The year 1969 saw a new scandal erupt over a letter to the Blue House from second son Lee Chang-hee, the onetime chairman of Saehan Media. In it, Lee wrote that his father had been involved in the saccharin smuggling incident. Lee Byung-chull concluded that Maeng-hee was behind the letter. This was a factor behind Lee Kun-hee’s repudiation of Maeng-hee‘s “legimitacy,” describing his older brother as “a guy who lodged an accusation with President Park Chung-hee to have his own father put in jail.”

Lee Maeng-hee saw it differently. In his 1993 book of essays “Buried Stories,” he wrote, “There was something of a divide between my father and me, but I always believed I would be given the reins.”
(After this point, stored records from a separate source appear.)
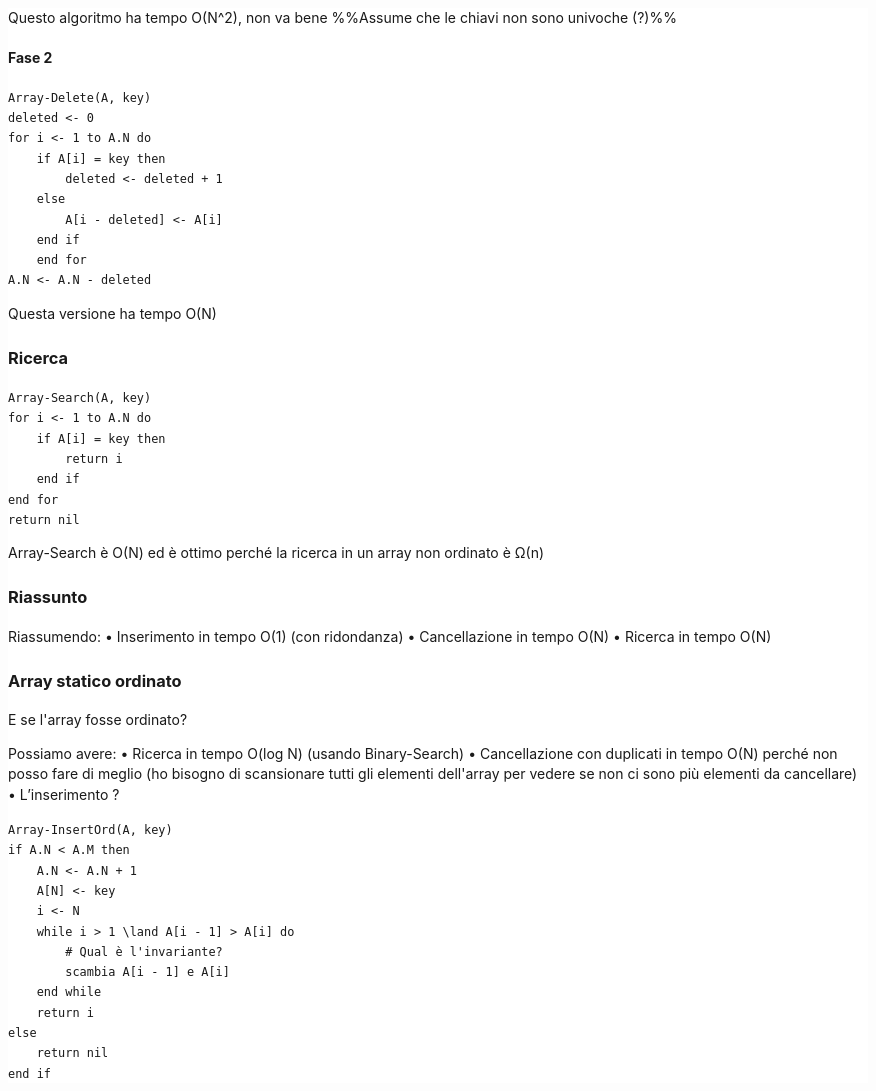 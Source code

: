 Questo algoritmo ha tempo O(N^2), non va bene
%%Assume che le chiavi non sono univoche (?)%%

#### Fase 2

```
Array-Delete(A, key)
deleted <- 0
for i <- 1 to A.N do
	if A[i] = key then
		deleted <- deleted + 1
	else
		A[i - deleted] <- A[i]
	end if
	end for
A.N <- A.N - deleted
```

Questa versione ha tempo O(N) 

### Ricerca

```
Array-Search(A, key)
for i <- 1 to A.N do
	if A[i] = key then
		return i
	end if
end for
return nil
```

Array-Search è O(N) ed è ottimo perché la ricerca in un array non ordinato è Ω(n)

### Riassunto

Riassumendo:
• Inserimento in tempo O(1) (con ridondanza)
• Cancellazione in tempo O(N)
• Ricerca in tempo O(N)

### Array statico ordinato

E se l'array fosse ordinato?

Possiamo avere:
• Ricerca in tempo O(log N) (usando Binary-Search)
• Cancellazione con duplicati in tempo O(N) perché non posso fare di meglio (ho bisogno di scansionare tutti gli elementi dell'array per vedere se non ci sono più elementi da cancellare)
• L’inserimento ?

```
Array-InsertOrd(A, key)
if A.N < A.M then
	A.N <- A.N + 1
	A[N] <- key
	i <- N
	while i > 1 \land A[i - 1] > A[i] do
		# Qual è l'invariante?
		scambia A[i - 1] e A[i]
	end while
	return i
else
	return nil
end if
```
He also once recalled his father as saying, while handing over group authority to Lee Kun-hee, that it should be “passed on to [Lee Maeng-hee’s son] Jay-hyun next time.”

In “The Autobiography of Hoam,” Lee Byung-chull wrote, “I had initially planned to give the mass communications [the JoongAng Ilbo and Tongyang Broadcasting Company] to Kun-hee, my third son, but since he was working so hard for integrated management, I decided to bequeath management of Samsung to the third son.”

Another conflict erupted in 1993 when Lee Jay-hyun, who is currently chairman of the CJ Group, was separating that group off from the Samsung Group in its original incarnation as Cheil Jedang. CJ has claimed that the spinoff was impeded when then Samsung Fire & Marine Insurance vice president Lee Hak-soo was sent in as Cheil Jedang‘s vice chairman and CEO. In “Buried Stories,” Lee Maeng-hee wrote that “there had been a promise to give Jay-hyun the Samsung affiliates with ’Cheil‘ in their name, but Lee Kun-hee did not keep that promise.”

Lee Maeng-hee’s remarks Monday, when he said that “Kun-hee has done nothing but fan the discord among us siblings and take care of his own desires,” are being read along similar lines.

The rancor between Lee Kun-hee and his sister Sook-hee, 77, originated with a marriage into the LG family. In 1956, Sook-hee married Koo Ja-hak, current chairman of Our Home and the son of the late Koo In-hoi, founder and chairman of Goldstar, which would later become LG. Koo Ja-hak is known to have earned the trust of his father-in-law Lee Byung-chull while working at Samsung. But fissures between them widened as Samsung moved into electronics, which prompted Koo‘s return to Goldstar. Lee Sook-hee previously said that “there was all kinds of jealousy and backbiting after my husband earned [Lee Byung-chull’s trust], and in the process I was prevented from receiving any inheritance.”But Lee Kun-hee contended that his sister was abused by her in-laws for Samsung‘s efforts in the same industry as Goldstar, saying at one point that “this is why she came back to our family pleading.” He also quoted his father as saying, “If Samsung Electronics is so alarmed about you, I can’t give you a single Samsung stock.”

Maeng-hee and Sook-hee are known to have the closest relationship among the Lee siblings. The former was a childhood friend of Koo Ja-hak who traveled abroad with him in 1957 to study in the US, and the two couples are known to have lived together there for three to four years.

In an interview, Lee Sook-hee said, “Samsung was so rotten to my brother [Lee Maeng-hee] that I decided to join him and lend my support.”